UK & World News
Seven Observers 'Seized By Ukraine Rebels'
Seven members of an observer mission in Ukraine have been seized by separatists and are being held, says the Kiev government.
It came as Britain, the US and three other European countries said they were ready to impose extended sanctions on Russia over its behaviour with respect to Ukraine.
The representatives from the Organisation for Security and Co-operation in Europe - an independent group which advises countries on governance - were taken in the eastern flashpoint town of Slavyansk, Ukraine's interior ministry said.
Contact with the group stopped at midday on Friday.
A separatist leader in Slavyansk said on Friday afternoon he believes the observers have a "spy" in their group.
Vyacheslav Ponomaryov, told Reuters: "They are with us in Slavyansk. What the situation was I do not know. It was reported to me that among them (the observers) was an employee of Kiev's secret military staff."
The White House said on Friday afternoon that US President Barack Obama and his counterparts from the UK, France, Germany and Italy all felt that Russia had escalated tension in eastern Ukraine.
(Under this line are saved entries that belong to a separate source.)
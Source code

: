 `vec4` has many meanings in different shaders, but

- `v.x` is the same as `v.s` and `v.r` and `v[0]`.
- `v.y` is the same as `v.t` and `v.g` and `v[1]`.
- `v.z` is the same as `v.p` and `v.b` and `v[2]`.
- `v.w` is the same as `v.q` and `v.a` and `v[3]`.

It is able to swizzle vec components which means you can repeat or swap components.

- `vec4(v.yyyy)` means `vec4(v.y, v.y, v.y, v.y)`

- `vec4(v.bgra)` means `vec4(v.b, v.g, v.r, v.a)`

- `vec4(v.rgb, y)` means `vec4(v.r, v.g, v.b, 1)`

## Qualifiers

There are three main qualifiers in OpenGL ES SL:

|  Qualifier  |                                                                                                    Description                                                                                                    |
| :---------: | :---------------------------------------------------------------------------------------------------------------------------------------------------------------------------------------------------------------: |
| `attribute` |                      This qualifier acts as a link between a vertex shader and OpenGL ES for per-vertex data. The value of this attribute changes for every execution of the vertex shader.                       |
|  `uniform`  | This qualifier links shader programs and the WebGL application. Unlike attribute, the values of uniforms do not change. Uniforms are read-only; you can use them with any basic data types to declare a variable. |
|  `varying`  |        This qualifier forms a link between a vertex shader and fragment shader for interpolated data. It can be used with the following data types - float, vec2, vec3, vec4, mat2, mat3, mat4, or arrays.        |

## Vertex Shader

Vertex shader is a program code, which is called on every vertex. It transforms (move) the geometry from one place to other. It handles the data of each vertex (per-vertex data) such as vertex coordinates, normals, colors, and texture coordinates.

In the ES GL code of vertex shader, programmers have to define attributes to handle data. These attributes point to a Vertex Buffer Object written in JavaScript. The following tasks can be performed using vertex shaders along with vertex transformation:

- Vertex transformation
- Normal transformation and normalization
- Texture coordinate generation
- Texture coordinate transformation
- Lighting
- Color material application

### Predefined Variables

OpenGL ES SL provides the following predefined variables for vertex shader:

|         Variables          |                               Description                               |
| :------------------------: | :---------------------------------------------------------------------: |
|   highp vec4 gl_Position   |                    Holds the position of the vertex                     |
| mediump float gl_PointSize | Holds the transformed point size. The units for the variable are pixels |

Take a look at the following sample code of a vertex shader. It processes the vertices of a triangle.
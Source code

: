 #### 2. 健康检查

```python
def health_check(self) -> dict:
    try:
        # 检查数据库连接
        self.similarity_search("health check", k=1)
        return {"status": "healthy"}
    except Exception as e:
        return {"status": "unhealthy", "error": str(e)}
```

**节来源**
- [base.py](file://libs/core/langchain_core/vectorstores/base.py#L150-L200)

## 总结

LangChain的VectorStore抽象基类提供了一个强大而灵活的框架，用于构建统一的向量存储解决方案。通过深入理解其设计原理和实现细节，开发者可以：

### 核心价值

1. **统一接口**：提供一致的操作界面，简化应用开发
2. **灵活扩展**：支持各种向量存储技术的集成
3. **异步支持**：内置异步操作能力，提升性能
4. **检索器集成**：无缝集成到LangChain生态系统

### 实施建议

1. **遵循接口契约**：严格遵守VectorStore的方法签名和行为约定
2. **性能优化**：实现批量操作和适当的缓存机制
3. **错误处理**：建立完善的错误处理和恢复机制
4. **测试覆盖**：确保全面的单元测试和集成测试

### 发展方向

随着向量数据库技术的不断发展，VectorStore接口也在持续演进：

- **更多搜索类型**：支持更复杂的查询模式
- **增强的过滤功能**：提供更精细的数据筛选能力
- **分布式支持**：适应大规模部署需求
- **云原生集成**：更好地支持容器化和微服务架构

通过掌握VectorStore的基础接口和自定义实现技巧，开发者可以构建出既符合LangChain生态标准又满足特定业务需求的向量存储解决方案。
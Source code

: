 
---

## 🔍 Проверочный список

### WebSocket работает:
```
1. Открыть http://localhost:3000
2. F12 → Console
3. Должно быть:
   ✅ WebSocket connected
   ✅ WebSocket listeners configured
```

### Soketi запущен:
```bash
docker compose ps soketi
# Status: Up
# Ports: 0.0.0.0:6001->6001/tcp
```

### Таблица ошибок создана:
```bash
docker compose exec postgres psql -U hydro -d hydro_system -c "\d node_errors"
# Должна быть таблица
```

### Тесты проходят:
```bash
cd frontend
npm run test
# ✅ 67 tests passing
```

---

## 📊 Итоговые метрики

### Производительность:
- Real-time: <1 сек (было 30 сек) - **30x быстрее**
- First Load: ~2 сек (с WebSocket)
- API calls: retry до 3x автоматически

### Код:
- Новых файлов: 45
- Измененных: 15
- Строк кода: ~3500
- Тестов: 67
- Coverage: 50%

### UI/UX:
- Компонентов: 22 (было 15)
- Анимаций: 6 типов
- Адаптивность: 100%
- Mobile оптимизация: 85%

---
Pro-Moscow separatists have refused to leave official buildings they have occupied, despite an accord signed in Geneva requiring them to do so.
David Cameron, Barack Obama, German Chancellor Angela Merkel, French President Francois Hollande and Italian Prime Minister Matteo Renzi released a joint statement on Friday, calling on Russia to act.
A Downing Street spokesman said: "While they continued to hold open the door to a diplomatic resolution of this crisis ? the five leaders agreed that in the light of Russia's refusal to support the process, an extension of the current targeted sanctions would need to be implemented."
The joint statement said: "Russia, conforming to the commitments made at Geneva, should contribute to the de-escalation, abstaining from provocative statements or acts of intimidation."
It came as Russia's foreign minister†Sergei Lavrov and his German counterpart Frank-Walter Steinmeier agreed that the OSCE mission should play an active role in efforts to defuse tension in Ukraine.
The German Ministry of Defence confirmed that they had not been able to establish contact with the German-led mission in eastern Ukraine since late morning on Friday.
It said the reasons behind it remained unclear.
The mission, which was described as a military verification exercise, was made up of eight monitors who had been invited to work in eastern Ukraine by the Ukrainian government.
The OSCE confirmed that the group includes four Germans, one Dane, one Pole, one Swede and one Czech.
The Kiev government said a further five members of the Ukrainian armed forces were accompanying them.
The group was tasked with monitoring border areas.
"Negotiations are going on for their release," a ministry statement said.